JP6230143B1 - Battery-free electronic watches and electronic equipment. - Google Patents

Abstract

[PROBLEMS] To provide an electronic watch that uses a power generation device that does not use a dry battery, a solar battery, a wind power generator, and does not depend on weather conditions such as sunshine hours, wind direction, and wind speed, and continues to operate semipermanently. Configure electronic equipment. To a cam attached to a rotating shaft of a first step motor that starts driving by energizing a field coil through a control means from a power storage means such as a fully charged electric double layer capacitor. Then, an intermittent force is applied to the film-shaped piezoelectric power generating element to obtain an electromotive force, and after charging and smoothing, the power storage means is charged. By repeating this cycle, the power generation operation is continued semipermanently. On the other side of the first step motor, there is a second step motor that drives a smaller rotor sharing a stator, which is a power source for the mechanical timepiece. Furthermore, the remaining power generation block in which the portion constituting the mechanical timepiece is omitted and various electronic devices operable with the power output are combined to constitute a device that continues operation semipermanently. [Selection] Figure 1

Description

Technology related to electronic equipment that uses a piezoelectric power generation element as a power source.

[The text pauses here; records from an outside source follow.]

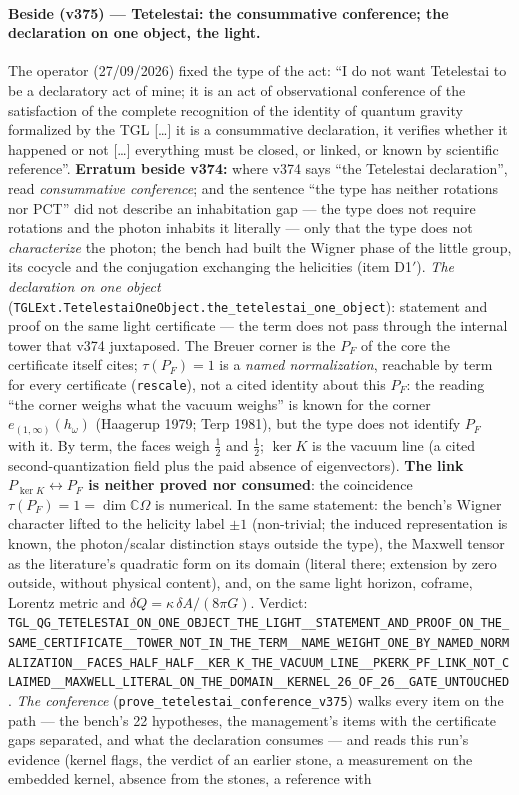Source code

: \documentclass[11pt]{article}
\theoremstyle{definition}\newtheorem{deriv}{Derivation}
\begin{document}
\paragraph*{Beside (v375) --- Tetelestai: the consummative conference; the declaration on one object, the light.} The operator (27/09/2026) fixed the type of the act: ``I do not want Tetelestai to be a declaratory act of mine; it is an act of observational conference of the satisfaction of the complete recognition of the identity of quantum gravity formalized by the TGL [\ldots] it is a consummative declaration, it verifies whether it happened or not [\ldots] everything must be closed, or linked, or known by scientific reference''. \textbf{Erratum beside v374:} where v374 says ``the Tetelestai declaration'', read \emph{consummative conference}; and the sentence ``the type has neither rotations nor PCT'' did not describe an inhabitation gap --- the type does not require rotations and the photon inhabits it literally --- only that the type does not \emph{characterize} the photon; the bench had built the Wigner phase of the little group, its cocycle and the conjugation exchanging the helicities (item D1$'$). \emph{The declaration on one object} (\texttt{TGLExt.TetelestaiOneObject.the\_tetelestai\_one\_object}): statement and proof on the same light certificate --- the term does not pass through the internal tower that v374 juxtaposed. The Breuer corner is the $P_F$ of the core the certificate itself cites; $\tau(P_F)=1$ is a \emph{named normalization}, reachable by term for every certificate (\texttt{rescale}), not a cited identity about this $P_F$: the reading ``the corner weighs what the vacuum weighs'' is known for the corner $e_{(1,\infty)}(h_\omega)$ (Haagerup 1979; Terp 1981), but the type does not identify $P_F$ with it. By term, the faces weigh $\tfrac12$ and $\tfrac12$; $\ker K$ is the vacuum line (a cited second-quantization field plus the paid absence of eigenvectors). \textbf{The link $P_{\ker K}\leftrightarrow P_F$ is neither proved nor consumed}: the coincidence $\tau(P_F)=1=\dim\mathbb{C}\Omega$ is numerical. In the same statement: the bench's Wigner character lifted to the helicity label $\pm1$ (non-trivial; the induced representation is known, the photon/scalar distinction stays outside the type), the Maxwell tensor as the literature's quadratic form on its domain (literal there; extension by zero outside, without physical content), and, on the same light horizon, coframe, Lorentz metric and $\delta Q=\kappa\,\delta A/(8\pi G)$. Verdict: \texttt{TGL\_QG\_TETELESTAI\_ON\_ONE\_OBJECT\_THE\_LIGHT\_\_STATEMENT\_AND\_PROOF\_ON\_THE\_SAME\_CERTIFICATE\_\_TOWER\_NOT\_IN\_THE\_TERM\_\_NAME\_WEIGHT\_ONE\_BY\_NAMED\_NORMALIZATION\_\_FACES\_HALF\_HALF\_\_KER\_K\_THE\_VACUUM\_LINE\_\_PKERK\_PF\_LINK\_NOT\_CLAIMED\_\_MAXWELL\_LITERAL\_ON\_THE\_DOMAIN\_\_KERNEL\_26\_OF\_26\_\_GATE\_UNTOUCHED}. \emph{The conference} (\texttt{prove\_tetelestai\_conference\_v375}) walks every item on the path --- the bench's 22 hypotheses, the management's items with the certificate gaps separated, and what the declaration consumes --- and reads this run's evidence (kernel flags, the verdict of an earlier stone, a measurement on the embedded kernel, absence from the stones, a reference with 
\end{document}
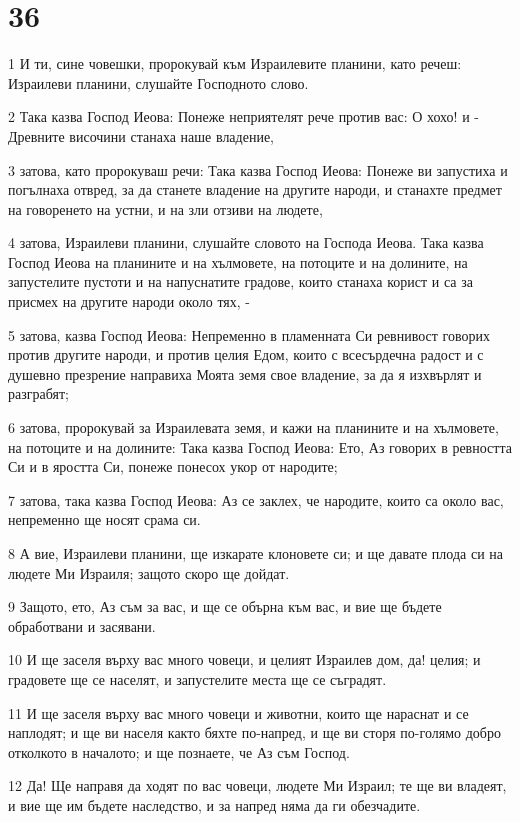 \chapter{36}

\par 1 И ти, сине човешки, пророкувай към Израилевите планини, като речеш: Израилеви планини, слушайте Господното слово.
\par 2 Така казва Господ Иеова: Понеже неприятелят рече против вас: О хохо! и - Древните височини станаха наше владение,
\par 3 затова, като пророкуваш речи: Така казва Господ Иеова: Понеже ви запустиха и погълнаха отвред, за да станете владение на другите народи, и станахте предмет на говоренето на устни, и на зли отзиви на людете,
\par 4 затова, Израилеви планини, слушайте словото на Господа Иеова. Така казва Господ Иеова на планините и на хълмовете, на потоците и на долините, на запустелите пустоти и на напуснатите градове, които станаха корист и са за присмех на другите народи около тях, -
\par 5 затова, казва Господ Иеова: Непременно в пламенната Си ревнивост говорих против другите народи, и против целия Едом, които с всесърдечна радост и с душевно презрение направиха Моята земя свое владение, за да я изхвърлят и разграбят;
\par 6 затова, пророкувай за Израилевата земя, и кажи на планините и на хълмовете, на потоците и на долините: Така казва Господ Иеова: Ето, Аз говорих в ревността Си и в яростта Си, понеже понесох укор от народите;
\par 7 затова, така казва Господ Иеова: Аз се заклех, че народите, които са около вас, непременно ще носят срама си.
\par 8 А вие, Израилеви планини, ще изкарате клоновете си; и ще давате плода си на людете Ми Израиля; защото скоро ще дойдат.
\par 9 Защото, ето, Аз съм за вас, и ще се обърна към вас, и вие ще бъдете обработвани и засявани.
\par 10 И ще заселя върху вас много човеци, и целият Израилев дом, да! целия; и градовете ще се населят, и запустелите места ще се съградят.
\par 11 И ще заселя върху вас много човеци и животни, които ще нараснат и се наплодят; и ще ви населя както бяхте по-напред, и ще ви сторя по-голямо добро отколкото в началото; и ще познаете, че Аз съм Господ.
\par 12 Да! Ще направя да ходят по вас човеци, людете Ми Израил; те ще ви владеят, и вие ще им бъдете наследство, и за напред няма да ги обезчадите.
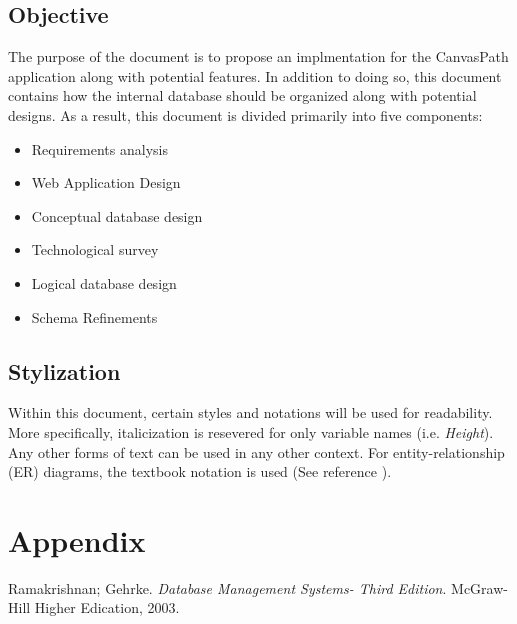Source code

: \documentclass{article}
\begin{document}
  \subsection{Objective}\label{sec:Introduction:Objective}
    The purpose of the document is to propose an implmentation for the CanvasPath application along with potential features.  In addition to doing so, this document contains how the internal database should be organized along with potential designs.  As a result, this document is divided primarily into five components:
    \begin{itemize}
      \item Requirements analysis
      \item Web Application Design
      \item Conceptual database design
      \item Technological survey
      \item Logical database design
      \item Schema Refinements
    \end{itemize}

  \medskip

  \subsection{Stylization}\label{sec:Introduction:Stylization}
    Within this document, certain styles and notations will be used for readability.  More specifically, italicization is resevered for only variable names (i.e. \textit{Height}).  Any other forms of text can be used in any other context.  For entity-relationship (ER) diagrams, the textbook notation is used (See reference \cite{textbook}).

  \newpage


  \section{Appendix}\label{sec:Appendix}

  \medskip


  \begin{thebibliography}{1}

    Ramakrishnan; Gehrke.
    \textit{Database Management Systems- Third Edition}.
    McGraw-Hill Higher Edication, 2003.

  \end{thebibliography}
\end{document}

Regarding a method of generating power using a piezoelectric element, in the prior art, for example, as in Patent Document 1, a method is generally used in which an external force is applied to a piezoelectric power generating element to physically deform it to obtain an electromotive force. 1 and 2, the power generation plate is repelled by the pick means provided on the pendulum, and the power generation plate is deformed by the repulsion / attraction force of the permanent magnet provided on the pendulum and the power generation plate in FIGS. No. 13 introduces a method of obtaining an electromotive force by swinging a pendulum by an external force generator such as a spring or a motor and deforming a power generation plate.

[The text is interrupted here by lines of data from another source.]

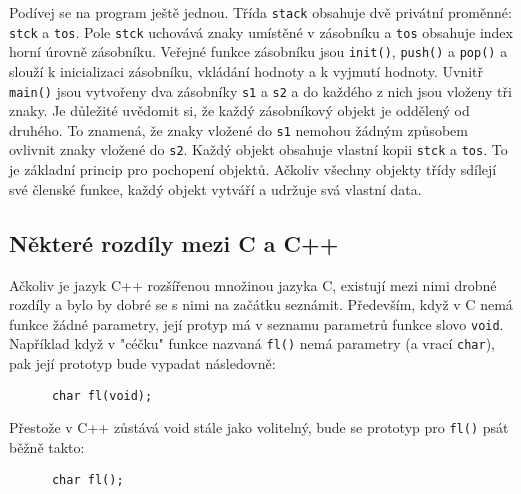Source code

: {\begin{example}
        Podívej se na program ještě jednou. Třída \lstinline[basicstyle=\ttfamily]!stack! obsahuje 
        dvě privátní proměnné: \lstinline[basicstyle=\ttfamily]!stck! a 
        \lstinline[basicstyle=\ttfamily]!tos!. Pole 
        \lstinline[basicstyle=\ttfamily]!stck! uchovává znaky umístěné v zásobníku a 
        \lstinline[basicstyle=\ttfamily]!tos! obsahuje index horní úrovně zásobníku. Veřejné funkce 
        zásobníku jsou \lstinline[basicstyle=\ttfamily]!init()!, 
        \lstinline[basicstyle=\ttfamily]!push()! a
        \lstinline[basicstyle=\ttfamily]!pop()! a slouží k inicializaci zásobníku, vkládání hodnoty 
        a k vyjmutí hodnoty. Uvnitř \lstinline[basicstyle=\ttfamily]!main()! jsou vytvořeny dva 
        zásobníky \lstinline[basicstyle=\ttfamily]!s1! a \lstinline[basicstyle=\ttfamily]!s2! a do 
        každého z nich jsou vloženy tři znaky. Je důležité uvědomit si, že každý zásobníkový objekt 
        je oddělený od druhého. To znamená, že znaky vložené do         
        \lstinline[basicstyle=\ttfamily]!s1! nemohou žádným způsobem ovlivnit znaky vložené do 
        \lstinline[basicstyle=\ttfamily]!s2!. Každý objekt obsahuje vlastní kopii 
        \lstinline[basicstyle=\ttfamily]!stck! a \lstinline[basicstyle=\ttfamily]!tos!. To je 
        základní princip pro pochopení objektů. Ačkoliv všechny objekty třídy sdílejí své členské 
        funkce, každý objekt vytváří a udržuje svá vlastní 
        data.
      \end{example}	
  
    \subsection{Některé rozdíly mezi C a C++}
      Ačkoliv je jazyk C++ rozšířenou množinou jazyka C, existují mezi nimi drobné rozdíly a bylo 
      by dobré se s nimi na začátku seznámit. Především, když v C nemá funkce žádné parametry, její 
      protyp má v seznamu parametrů funkce slovo \lstinline[basicstyle=\ttfamily]!void!. Například 
      když v "céčku" funkce nazvaná \lstinline[basicstyle=\ttfamily]!fl()! nemá parametry (a vrací 
      \lstinline[basicstyle=\ttfamily]!char!), pak její prototyp bude vypadat následovně:
      \begin{lstlisting}
      char fl(void);
      \end{lstlisting}
      Přestože v C++ zůstává void stále jako volitelný, bude se prototyp pro 
      \lstinline[basicstyle=\ttfamily]!fl()! psát běžně takto:
      \begin{lstlisting}
      char fl();
      \end{lstlisting}
  
}
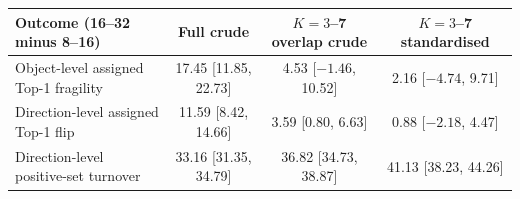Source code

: \begin{tabular}{@{}lccc@{}}
\toprule
Outcome (16--32 minus 8--16) & Full crude & $K=3$--7 overlap crude & $K=3$--7 standardised \\
\midrule
Object-level assigned Top-1 fragility & 17.45 [11.85, 22.73] & 4.53 [$-1.46$, 10.52] & 2.16 [$-4.74$, 9.71] \\
Direction-level assigned Top-1 flip & 11.59 [8.42, 14.66] & 3.59 [0.80, 6.63] & 0.88 [$-2.18$, 4.47] \\
Direction-level positive-set turnover & 33.16 [31.35, 34.79] & 36.82 [34.73, 38.87] & 41.13 [38.23, 44.26] \\
\bottomrule
\end{tabular}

However, in any case, in order to continuously generate power, it is necessary to continue support of external force for continuously swinging the pendulum, and power generation stops when the support is interrupted. As described above, in the prior art, in order to obtain continuous electric power energy from the piezoelectric power generation element, it is necessary to support external energy continuously.

Japanese Patent Laying-Open No. 2015-6087 Power generation system

Not applicable

The present invention has been devised in view of this problem. In other words, a power generation device capable of continuous power generation operation without the need for external force is realized, and by using this power, a power source such as a dry cell or a button battery is not required, and a semi-permanent continuous operation is possible. The purpose is to construct various possible electronic devices.

A film attached with a cam attached to the rotating shaft of the first step motor that starts driving by energizing the field coil through the control means from the power storage means such as a fully charged electric double layer capacitor. An intermittent force is applied to the piezoelectric power generating element, an electromotive force is obtained, and the power storage means is charged after rectification and smoothing. By repeating this cycle, the power generation operation is continued semipermanently. On the other side of the first step motor, there is a second step motor that drives a smaller rotor that shares a stator and serves as a power source for a mechanical timepiece that continues to operate semipermanently.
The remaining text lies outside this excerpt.